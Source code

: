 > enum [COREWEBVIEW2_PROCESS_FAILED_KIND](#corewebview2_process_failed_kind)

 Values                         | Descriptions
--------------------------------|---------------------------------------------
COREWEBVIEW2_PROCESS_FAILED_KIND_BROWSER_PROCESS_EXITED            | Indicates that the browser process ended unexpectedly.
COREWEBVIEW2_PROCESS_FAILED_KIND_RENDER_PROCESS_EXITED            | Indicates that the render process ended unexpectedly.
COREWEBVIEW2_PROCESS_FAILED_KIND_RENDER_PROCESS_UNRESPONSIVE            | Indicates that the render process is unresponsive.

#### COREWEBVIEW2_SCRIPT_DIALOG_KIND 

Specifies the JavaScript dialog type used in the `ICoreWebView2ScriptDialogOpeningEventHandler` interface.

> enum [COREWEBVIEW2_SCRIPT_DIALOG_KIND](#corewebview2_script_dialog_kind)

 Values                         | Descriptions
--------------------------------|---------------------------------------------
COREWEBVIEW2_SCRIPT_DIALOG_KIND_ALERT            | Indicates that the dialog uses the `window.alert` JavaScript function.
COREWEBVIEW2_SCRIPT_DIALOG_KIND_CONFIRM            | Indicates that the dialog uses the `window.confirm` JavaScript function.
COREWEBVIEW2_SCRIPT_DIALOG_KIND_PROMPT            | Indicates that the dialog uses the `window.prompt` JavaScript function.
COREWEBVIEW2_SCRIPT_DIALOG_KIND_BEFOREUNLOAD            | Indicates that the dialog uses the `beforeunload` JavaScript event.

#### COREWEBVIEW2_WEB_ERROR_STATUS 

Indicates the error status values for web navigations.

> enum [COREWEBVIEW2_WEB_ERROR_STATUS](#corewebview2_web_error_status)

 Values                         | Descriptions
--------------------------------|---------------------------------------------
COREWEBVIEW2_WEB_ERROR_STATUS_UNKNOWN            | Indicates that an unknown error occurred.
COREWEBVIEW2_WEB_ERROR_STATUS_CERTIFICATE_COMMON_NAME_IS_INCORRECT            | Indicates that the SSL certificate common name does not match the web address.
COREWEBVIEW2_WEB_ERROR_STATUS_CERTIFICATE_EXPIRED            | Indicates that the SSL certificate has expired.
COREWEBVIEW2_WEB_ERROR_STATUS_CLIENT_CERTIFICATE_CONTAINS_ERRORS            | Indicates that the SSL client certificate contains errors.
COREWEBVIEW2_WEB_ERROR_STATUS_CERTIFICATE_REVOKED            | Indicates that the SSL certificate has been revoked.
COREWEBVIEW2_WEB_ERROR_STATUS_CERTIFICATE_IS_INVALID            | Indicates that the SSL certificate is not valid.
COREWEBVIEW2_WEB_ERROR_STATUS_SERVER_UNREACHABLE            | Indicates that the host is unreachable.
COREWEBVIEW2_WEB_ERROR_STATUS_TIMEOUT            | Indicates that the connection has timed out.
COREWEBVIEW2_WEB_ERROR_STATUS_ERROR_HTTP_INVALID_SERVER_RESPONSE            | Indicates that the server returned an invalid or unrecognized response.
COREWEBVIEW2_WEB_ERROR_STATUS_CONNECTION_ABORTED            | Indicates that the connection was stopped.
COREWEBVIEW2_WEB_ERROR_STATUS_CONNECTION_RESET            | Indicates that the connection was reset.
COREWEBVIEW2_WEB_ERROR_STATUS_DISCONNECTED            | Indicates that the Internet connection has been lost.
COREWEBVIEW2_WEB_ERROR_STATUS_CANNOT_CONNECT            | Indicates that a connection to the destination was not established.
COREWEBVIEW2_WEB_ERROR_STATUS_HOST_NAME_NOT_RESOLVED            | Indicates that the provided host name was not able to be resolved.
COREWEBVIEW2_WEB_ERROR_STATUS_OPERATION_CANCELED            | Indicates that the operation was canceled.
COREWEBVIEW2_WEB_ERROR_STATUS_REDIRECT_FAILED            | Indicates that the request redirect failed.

------------------------------------------------

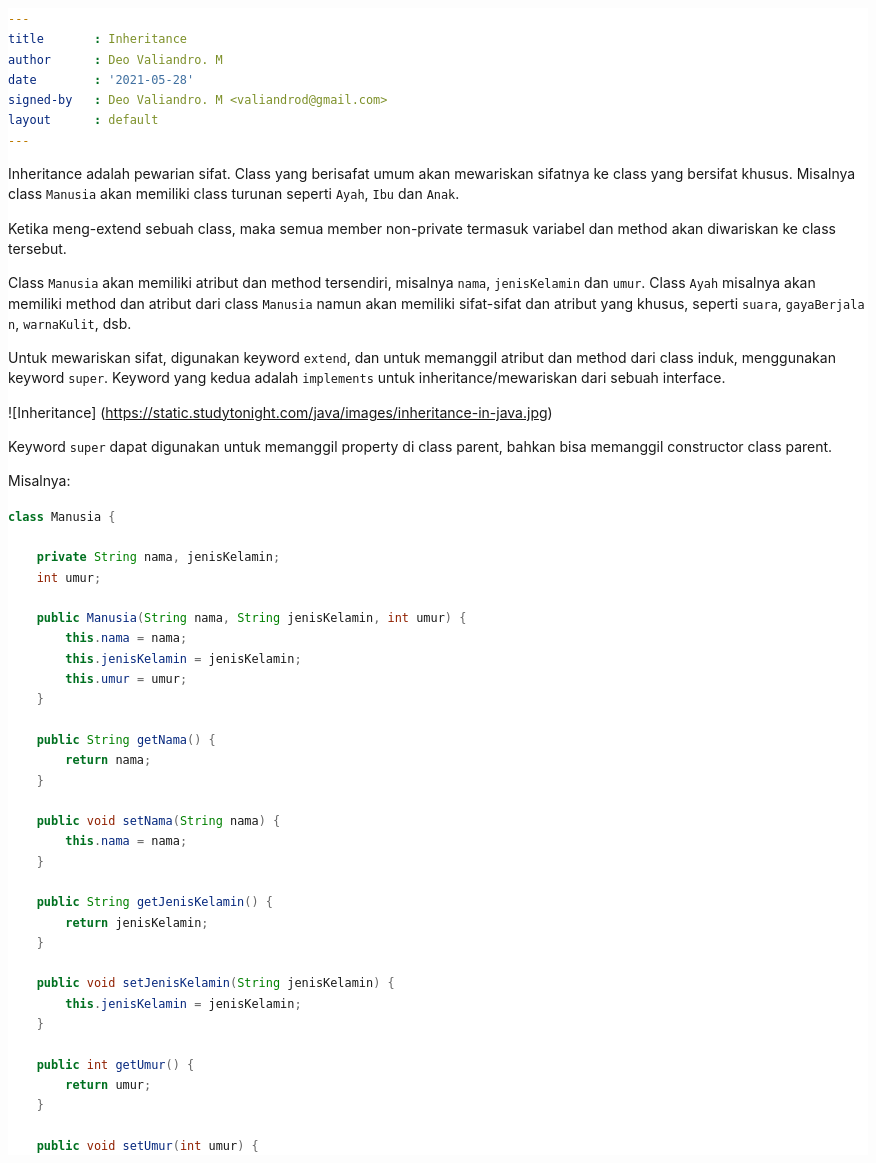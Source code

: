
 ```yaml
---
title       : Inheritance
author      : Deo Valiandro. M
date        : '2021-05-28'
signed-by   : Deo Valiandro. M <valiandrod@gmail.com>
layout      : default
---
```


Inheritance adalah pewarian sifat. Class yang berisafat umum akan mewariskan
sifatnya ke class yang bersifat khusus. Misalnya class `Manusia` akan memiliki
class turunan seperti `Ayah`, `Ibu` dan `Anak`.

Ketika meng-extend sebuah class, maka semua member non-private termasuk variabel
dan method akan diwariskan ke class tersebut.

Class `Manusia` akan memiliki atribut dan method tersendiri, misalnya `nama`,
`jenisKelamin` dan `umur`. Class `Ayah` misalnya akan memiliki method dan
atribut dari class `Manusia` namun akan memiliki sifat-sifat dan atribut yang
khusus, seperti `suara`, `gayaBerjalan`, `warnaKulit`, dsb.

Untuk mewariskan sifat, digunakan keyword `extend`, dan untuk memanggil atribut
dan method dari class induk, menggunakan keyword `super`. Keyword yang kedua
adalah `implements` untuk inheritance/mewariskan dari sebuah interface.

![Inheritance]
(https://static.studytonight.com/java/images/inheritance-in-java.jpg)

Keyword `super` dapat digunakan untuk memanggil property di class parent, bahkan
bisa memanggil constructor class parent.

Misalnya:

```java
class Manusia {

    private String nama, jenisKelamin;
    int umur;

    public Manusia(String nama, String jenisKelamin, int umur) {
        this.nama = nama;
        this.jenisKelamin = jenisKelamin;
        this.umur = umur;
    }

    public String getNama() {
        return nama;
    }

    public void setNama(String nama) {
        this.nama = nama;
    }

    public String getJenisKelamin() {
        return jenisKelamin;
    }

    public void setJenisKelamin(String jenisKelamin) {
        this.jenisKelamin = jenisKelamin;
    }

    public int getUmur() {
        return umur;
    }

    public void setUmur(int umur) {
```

------------------------------------------------

**What the task requires:** The answer must be a single number: the count of lines in the data that contain the word "extend".

**Exercise response:** 2